The timing of the trip was opportune as members of Congress were working on the omnibus spending bill, which has since been signed into law by the President. One of the key items on the Business Plan agenda was finding a fix to the way that the U.S. currently pays for wildfires. Unlike the way the federal government pays for other natural disasters, through emergency management funds, the Forest Service pays for fighting catastrophic wildfires by robbing funds from other parts of its budget that are supposed to be used for restoration, thinning, and other management measures that would prevent wildfires.
According to the president’s 2019 budget proposal, wildfire suppression spending reached a record $2.4 billion in 2017, necessitating a $527 million transfer from fire prevention and forest restoration efforts. This ill-advised practice has disastrous consequences for the health of our forests and communities that depend on them. As the picture above shows, firefighting consumed 16% of the Forest Service budget in 1995. In 2015 that share hit 56%, and until the recently passed legislation, it was expected to reach 67% by 2021.

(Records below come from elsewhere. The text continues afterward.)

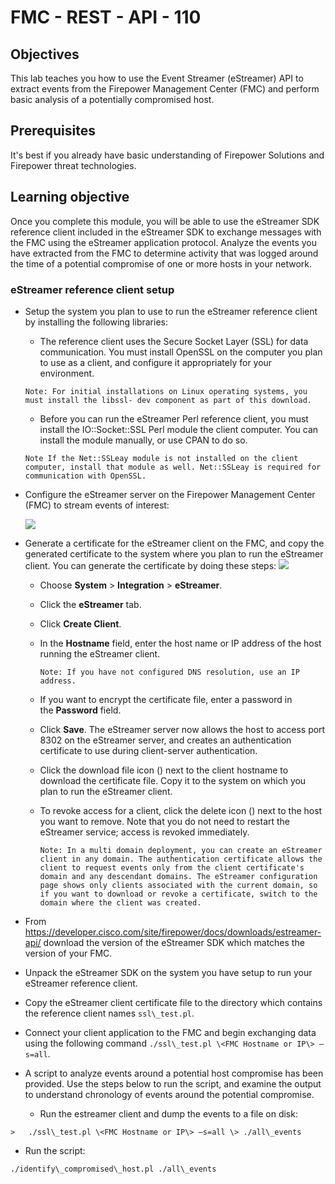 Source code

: # FMC - REST - API - 110

## Objectives

This lab teaches you how to use the Event Streamer (eStreamer) API to extract events from the Firepower Management Center (FMC) and perform basic analysis of a potentially compromised host.


## Prerequisites
It's best if you already have basic understanding of Firepower Solutions and Firepower threat technologies.

## Learning objective
Once you complete this module, you will be able to use the eStreamer SDK reference client included in the eStreamer SDK to exchange messages with the FMC using the eStreamer application protocol. Analyze the events you have extracted from the FMC to determine activity that was logged around the time of a potential compromise of one or more hosts in your network.


### eStreamer reference client setup

* Setup the system you plan to use to run the eStreamer reference client by installing the following libraries:

    * The reference client uses the Secure Socket Layer (SSL) for data communication. You must install OpenSSL on the computer you plan to use as a client, and configure it appropriately for your environment.

    `Note: For initial installations on Linux operating systems, you must install the libssl- dev component as part of this download.`


    * Before you can run the eStreamer Perl reference client, you must install the IO::Socket::SSL Perl module the client computer. You can install the module manually, or use CPAN to do so.

    `Note If the Net::SSLeay module is not installed on the client computer, install that module as well. Net::SSLeay is required for communication with OpenSSL.`


* Configure the eStreamer server on the Firepower Management Center (FMC) to stream events of interest:

    ![](/posts/files/firepower-restapi-110/assets/images/exp01.png)


* Generate a certificate for the eStreamer client on the FMC, and copy the generated certificate to the system where you plan to run the eStreamer client. You can generate the certificate by doing these steps:
![](/posts/files/firepower-restapi-110/assets/images/exp02.png)

  * Choose **System** \> **Integration** \> **eStreamer**.
  * Click the **eStreamer** tab.
  * Click **Create Client**.
  * In the **Hostname** field, enter the host name or IP address of the host running the eStreamer client.

    `Note: If you have not configured DNS resolution, use an IP address.`

  * If you want to encrypt the certificate file, enter a password in the **Password** field.

  * Click **Save**. The eStreamer server now allows the host to access port 8302 on the eStreamer server, and creates an    authentication certificate to use during client-server authentication.

  * Click the download file icon () next to the client hostname to download the certificate file. Copy it to the system on which you plan to run the eStreamer client.

  * To revoke access for a client, click the delete icon () next to the host you want to remove. Note that you do not need to restart the eStreamer service; access is revoked immediately.

    `Note: In a multi domain deployment, you can create an eStreamer client in any domain. The authentication certificate allows the client to request events only from the client certificate's domain and any descendant domains. The eStreamer configuration page shows only clients associated with the current domain, so if you want to download or revoke a certificate, switch to the domain where the client was created.`

* From <https://developer.cisco.com/site/firepower/docs/downloads/estreamer-api/> download the version of the eStreamer SDK which matches the version of your FMC.

* Unpack the eStreamer SDK on the system you have setup to run your eStreamer reference client.

* Copy the eStreamer client certificate file to the directory which contains the reference client names `ssl\_test.pl`.

* Connect your client application to the FMC and begin exchanging data using the following command `./ssl\_test.pl \<FMC Hostname or IP\> –s=all`.

* A script to analyze events around a potential host compromise has been provided. Use the steps below to run the script, and examine the output to understand chronology of events around the potential compromise.

  * Run the estreamer client and dump the events to a file on disk:
```shell
>   ./ssl\_test.pl \<FMC Hostname or IP\> –s=all \> ./all\_events
```
  * Run the script:
``` shell
./identify\_compromised\_host.pl ./all\_events
```
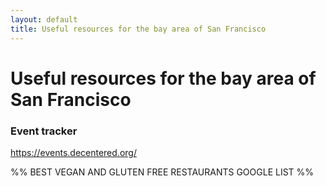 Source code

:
 ```yaml
---
layout: default
title: Useful resources for the bay area of San Francisco
---
```

# Useful resources for the bay area of San Francisco


### Event tracker
https://events.decentered.org/

%%
BEST VEGAN AND GLUTEN FREE RESTAURANTS GOOGLE LIST
%% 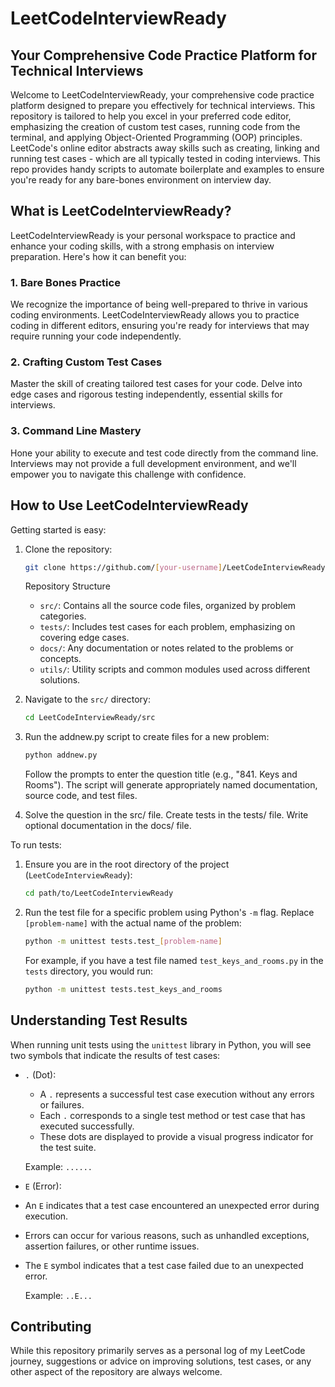 # LeetCodeInterviewReady

## Your Comprehensive Code Practice Platform for Technical Interviews

Welcome to LeetCodeInterviewReady, your comprehensive code practice platform designed to prepare you effectively for technical interviews. This repository is tailored to help you excel in your preferred code editor, emphasizing the creation of custom test cases, running code from the terminal, and applying Object-Oriented Programming (OOP) principles. LeetCode's online editor abstracts away skills such as creating, linking and running test cases - which are all typically tested in coding interviews. This repo provides handy scripts to automate boilerplate and examples to ensure you're ready for any bare-bones environment on interview day.

## What is LeetCodeInterviewReady?

LeetCodeInterviewReady is your personal workspace to practice and enhance your coding skills, with a strong emphasis on interview preparation. Here's how it can benefit you:

### 1. Bare Bones Practice

We recognize the importance of being well-prepared to thrive in various coding environments. LeetCodeInterviewReady allows you to practice coding in different editors, ensuring you're ready for interviews that may require running your code independently.

### 2. Crafting Custom Test Cases

Master the skill of creating tailored test cases for your code. Delve into edge cases and rigorous testing independently, essential skills for interviews.

### 3. Command Line Mastery

Hone your ability to execute and test code directly from the command line. Interviews may not provide a full development environment, and we'll empower you to navigate this challenge with confidence.

## How to Use LeetCodeInterviewReady

Getting started is easy:

1. Clone the repository:

   ```bash
   git clone https://github.com/[your-username]/LeetCodeInterviewReady.git
   ```

   Repository Structure

   - `src/`: Contains all the source code files, organized by problem categories.
   - `tests/`: Includes test cases for each problem, emphasizing on covering edge cases.
   - `docs/`: Any documentation or notes related to the problems or concepts.
   - `utils/`: Utility scripts and common modules used across different solutions.

2. Navigate to the `src/` directory:

   ```bash
   cd LeetCodeInterviewReady/src
   ```

3. Run the addnew.py script to create files for a new problem:

   ```bash
   python addnew.py
   ```

   Follow the prompts to enter the question title (e.g., "841. Keys and Rooms"). The script will generate appropriately named documentation, source code, and test files.

4. Solve the question in the src/ file. Create tests in the tests/ file. Write optional documentation in the docs/ file.

To run tests:

1. Ensure you are in the root directory of the project (`LeetCodeInterviewReady`):

   ```bash
   cd path/to/LeetCodeInterviewReady
   ```

2. Run the test file for a specific problem using Python's `-m` flag. Replace `[problem-name]` with the actual name of the problem:

   ```bash
   python -m unittest tests.test_[problem-name]
   ```

   For example, if you have a test file named `test_keys_and_rooms.py` in the `tests` directory, you would run:

   ```bash
   python -m unittest tests.test_keys_and_rooms
   ```

## Understanding Test Results

When running unit tests using the `unittest` library in Python, you will see two symbols that indicate the results of test cases:

- `.` (Dot):

  - A `.` represents a successful test case execution without any errors or failures.
  - Each `.` corresponds to a single test method or test case that has executed successfully.
  - These dots are displayed to provide a visual progress indicator for the test suite.

  Example:
  `......`

- `E` (Error):
- An `E` indicates that a test case encountered an unexpected error during execution.
- Errors can occur for various reasons, such as unhandled exceptions, assertion failures, or other runtime issues.
- The `E` symbol indicates that a test case failed due to an unexpected error.

  Example:
  `..E...`

## Contributing

While this repository primarily serves as a personal log of my LeetCode journey, suggestions or advice on improving solutions, test cases, or any other aspect of the repository are always welcome.
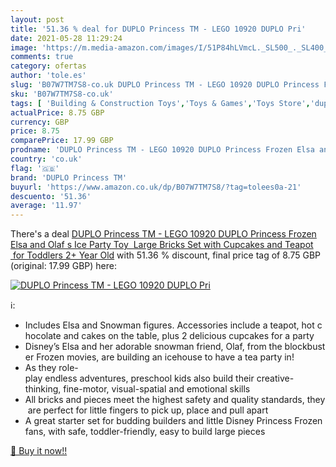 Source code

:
 ```yaml
---
layout: post
title: '51.36 % deal for DUPLO Princess TM - LEGO 10920 DUPLO Pri'
date: 2021-05-28 11:29:24
image: 'https://m.media-amazon.com/images/I/51P84hLVmcL._SL500_._SL400_.jpg'
comments: true
category: ofertas
author: 'tole.es'
slug: 'B07W7TM7S8-co.uk DUPLO Princess TM - LEGO 10920 DUPLO Princess Frozen...'
sku: 'B07W7TM7S8-co.uk'
tags: [ 'Building & Construction Toys','Toys & Games','Toys Store','duplo princess tm','lego', ]
actualPrice: 8.75 GBP
currency: GBP
price: 8.75
comparePrice: 17.99 GBP
prodname: 'DUPLO Princess TM - LEGO 10920 DUPLO Princess Frozen Elsa and Olaf s Ice Party Toy  Large Bricks Set with Cupcakes and Teapot  for Toddlers 2+ Year Old'
country: 'co.uk'
flag: '🇬🇧'
brand: 'DUPLO Princess TM'
buyurl: 'https://www.amazon.co.uk/dp/B07W7TM7S8/?tag=tolees0a-21'
descuento: '51.36'
average: '11.97'
---
```


There's a deal [DUPLO Princess TM - LEGO 10920 DUPLO Princess Frozen Elsa and Olaf s Ice Party Toy  Large Bricks Set with Cupcakes and Teapot  for Toddlers 2+ Year Old](https://www.amazon.co.uk/dp/B07W7TM7S8/?tag=tolees0a-21)  with  51.36 % discount, final price tag of  8.75 GBP (original: 17.99 GBP) here:

[![DUPLO Princess TM - LEGO 10920 DUPLO Pri](https://m.media-amazon.com/images/I/51P84hLVmcL._SL500_._SL400_.jpg)](https://www.amazon.co.uk/dp/B07W7TM7S8/?tag=tolees0a-21)

ℹ️:

- Includes Elsa and Snowman figures. Accessories include a teapot, hot chocolate and cakes on the table, plus 2 delicious cupcakes for a party
- Disney’s Elsa and her adorable snowman friend, Olaf, from the blockbuster Frozen movies, are building an icehouse to have a tea party in!
- As they role-play endless adventures, preschool kids also build their creative-thinking, fine-motor, visual-spatial and emotional skills
- All bricks and pieces meet the highest safety and quality standards, they are perfect for little fingers to pick up, place and pull apart
- A great starter set for budding builders and little Disney Princess Frozen fans, with safe, toddler-friendly, easy to build large pieces

[🛒 Buy it now!!](https://www.amazon.co.uk/dp/B07W7TM7S8/?tag=tolees0a-21)
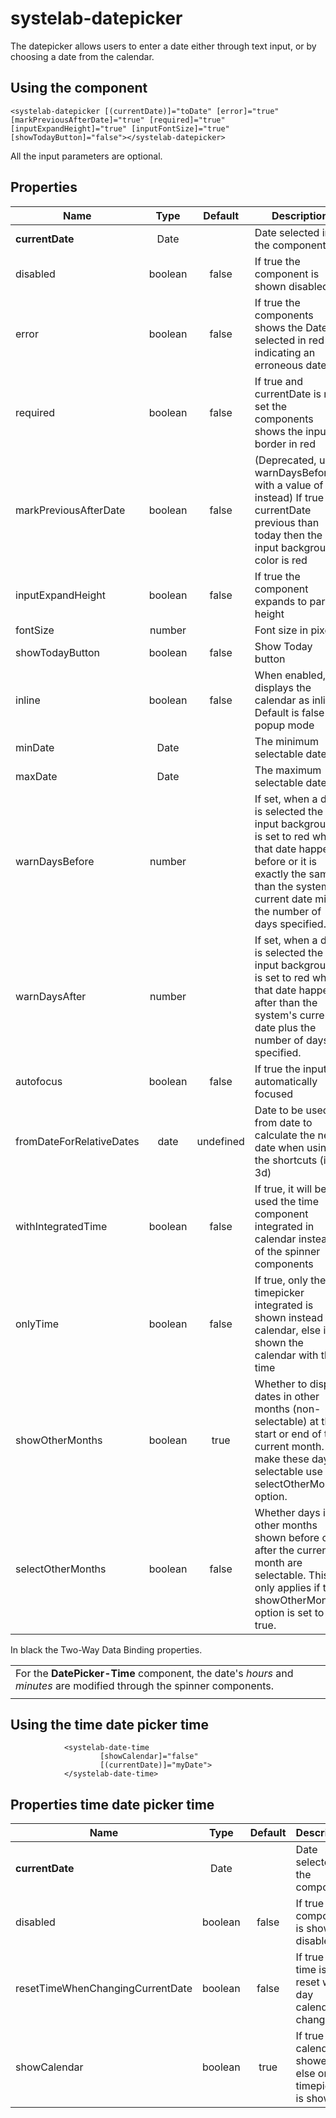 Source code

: # systelab-datepicker

The datepicker allows users to enter a date either through text input, or by choosing a date from the calendar.

## Using the component
```
<systelab-datepicker [(currentDate)]="toDate" [error]="true" [markPreviousAfterDate]="true" [required]="true" [inputExpandHeight]="true" [inputFontSize]="true" [showTodayButton]="false"></systelab-datepicker>
```
All the input parameters are optional.

## Properties

| Name                     |   Type   |  Default  | Description |
|--------------------------|:--------:|:---------:| ----------- |
| **currentDate**          |   Date   |           | Date selected in the component |
| disabled                 | boolean  |   false   | If true the component is shown disabled |
| error                    | boolean  |   false   | If true the components shows the Date selected in red indicating an erroneous date |
| required                 | boolean  |   false   | If true and currentDate is not set the components shows the input border in red |
| markPreviousAfterDate    | boolean  |   false   | (Deprecated, use warnDaysBefore with a value of 1 instead) If true and currentDate previous than today then the input background color is red |
| inputExpandHeight        | boolean  |   false   | If true the component expands to parent height |
| fontSize                 |  number  |           | Font size in pixels |
| showTodayButton          | boolean  |   false   | Show Today button |
| inline                   | boolean  |   false   | When enabled, displays the calendar as inline. Default is false for popup mode |
| minDate                  |   Date   |           | The minimum selectable date |
| maxDate                  |   Date   |           | The maximum selectable date |
| warnDaysBefore           |  number  |           | If set, when a date is selected the input background is set to red when that date happens before or it is exactly the same than the system's current date minus the number of days specified. |
| warnDaysAfter            |  number  |           | If set, when a date is selected the input background is set to red when that date happens after than the system's current date plus the number of days specified. |
| autofocus                | boolean  |   false   | If true the input is automatically focused |
| fromDateForRelativeDates |   date   | undefined | Date to be used as from date to calculate the new date when using the shortcuts (ie. 3d)
| withIntegratedTime       | boolean  |   false   | If true, it will be used the time component integrated in calendar instead of the spinner components
| onlyTime                 | boolean  |   false   | If true, only the timepicker integrated is shown instead of calendar, else is shown the calendar with the time
| showOtherMonths          | boolean  |   true    |	Whether to display dates in other months (non-selectable) at the start or end of the current month. To make these days selectable use the selectOtherMonths option.
| selectOtherMonths        | boolean  |   false   |	Whether days in other months shown before or after the current month are selectable. This only applies if the showOtherMonths option is set to true.


In black the Two-Way Data Binding properties.

| |
| --- |
| For the **DatePicker-Time** component, the date's *hours* and *minutes* are modified through the spinner components. |
||

## Using the time date picker time
```
            <systelab-date-time
                    [showCalendar]="false"
                    [(currentDate)]="myDate">
            </systelab-date-time>
```

## Properties time date picker time

| Name | Type | Default | Description |
| ---- |:----:|:-------:| ----------- |
| **currentDate** | Date | | Date selected in the component |
| disabled | boolean | false | If true the component is shown disabled |
| resetTimeWhenChangingCurrentDate | boolean | false | If true the time is reset when day calendar changes |
| showCalendar | boolean | true | If true the calendar is showed else only timepicker is showed |
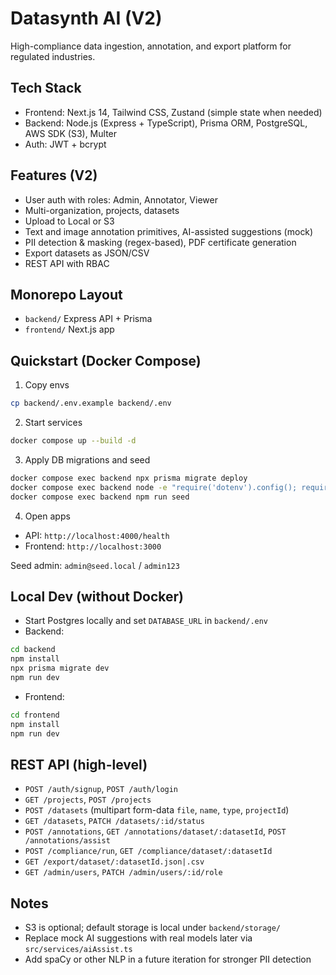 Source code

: # Datasynth AI (V2)

High-compliance data ingestion, annotation, and export platform for regulated industries.

## Tech Stack
- Frontend: Next.js 14, Tailwind CSS, Zustand (simple state when needed)
- Backend: Node.js (Express + TypeScript), Prisma ORM, PostgreSQL, AWS SDK (S3), Multer
- Auth: JWT + bcrypt

## Features (V2)
- User auth with roles: Admin, Annotator, Viewer
- Multi-organization, projects, datasets
- Upload to Local or S3
- Text and image annotation primitives, AI-assisted suggestions (mock)
- PII detection & masking (regex-based), PDF certificate generation
- Export datasets as JSON/CSV
- REST API with RBAC

## Monorepo Layout
- `backend/` Express API + Prisma
- `frontend/` Next.js app

## Quickstart (Docker Compose)

1. Copy envs
```bash
cp backend/.env.example backend/.env
```

2. Start services
```bash
docker compose up --build -d
```

3. Apply DB migrations and seed
```bash
docker compose exec backend npx prisma migrate deploy
docker compose exec backend node -e "require('dotenv').config(); require('child_process').spawnSync('node', ['-e', 'console.log(1)'])"
docker compose exec backend npm run seed
```

4. Open apps
- API: `http://localhost:4000/health`
- Frontend: `http://localhost:3000`

Seed admin: `admin@seed.local` / `admin123`

## Local Dev (without Docker)
- Start Postgres locally and set `DATABASE_URL` in `backend/.env`
- Backend:
```bash
cd backend
npm install
npx prisma migrate dev
npm run dev
```
- Frontend:
```bash
cd frontend
npm install
npm run dev
```

## REST API (high-level)
- `POST /auth/signup`, `POST /auth/login`
- `GET /projects`, `POST /projects`
- `POST /datasets` (multipart form-data `file`, `name`, `type`, `projectId`)
- `GET /datasets`, `PATCH /datasets/:id/status`
- `POST /annotations`, `GET /annotations/dataset/:datasetId`, `POST /annotations/assist`
- `POST /compliance/run`, `GET /compliance/dataset/:datasetId`
- `GET /export/dataset/:datasetId.json|.csv`
- `GET /admin/users`, `PATCH /admin/users/:id/role`

## Notes
- S3 is optional; default storage is local under `backend/storage/`
- Replace mock AI suggestions with real models later via `src/services/aiAssist.ts`
- Add spaCy or other NLP in a future iteration for stronger PII detection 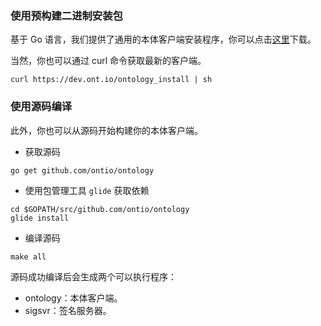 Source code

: 
### 使用预构建二进制安装包

基于 Go 语言，我们提供了通用的本体客户端安装程序，你可以点击[这里](https://github.com/ontio/ontology/releases)下载。

当然，你也可以通过 curl 命令获取最新的客户端。

```shell
curl https://dev.ont.io/ontology_install | sh
```

### 使用源码编译

此外，你也可以从源码开始构建你的本体客户端。

- 获取源码

```shell
go get github.com/ontio/ontology
```

- 使用包管理工具 `glide` 获取依赖

```shell
cd $GOPATH/src/github.com/ontio/ontology
glide install
```

- 编译源码

```shell
make all
```

源码成功编译后会生成两个可以执行程序：

- ontology：本体客户端。
- sigsvr：签名服务器。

The provisions included in the omnibus bill would establish a fund of more than $2 billion a year to pay for wildfire suppression, preventing the need to raid other forest service budgets. The fund could be tapped when the cost of wildfires exceeds the 10-year average cost of wildfires, which would be set at the 2015 level. This was truly a bipartisan effort. Members of Oregon’s congressional delegation were pivotal in making this happen and they all deserve our thanks.
Other key Oregon priorities were included in the omnibus bill, including two more years of Secure Rural Schools payments to timber counties (although at a reduced level), and a short-term increase in a key tax credit program for funding affordable housing.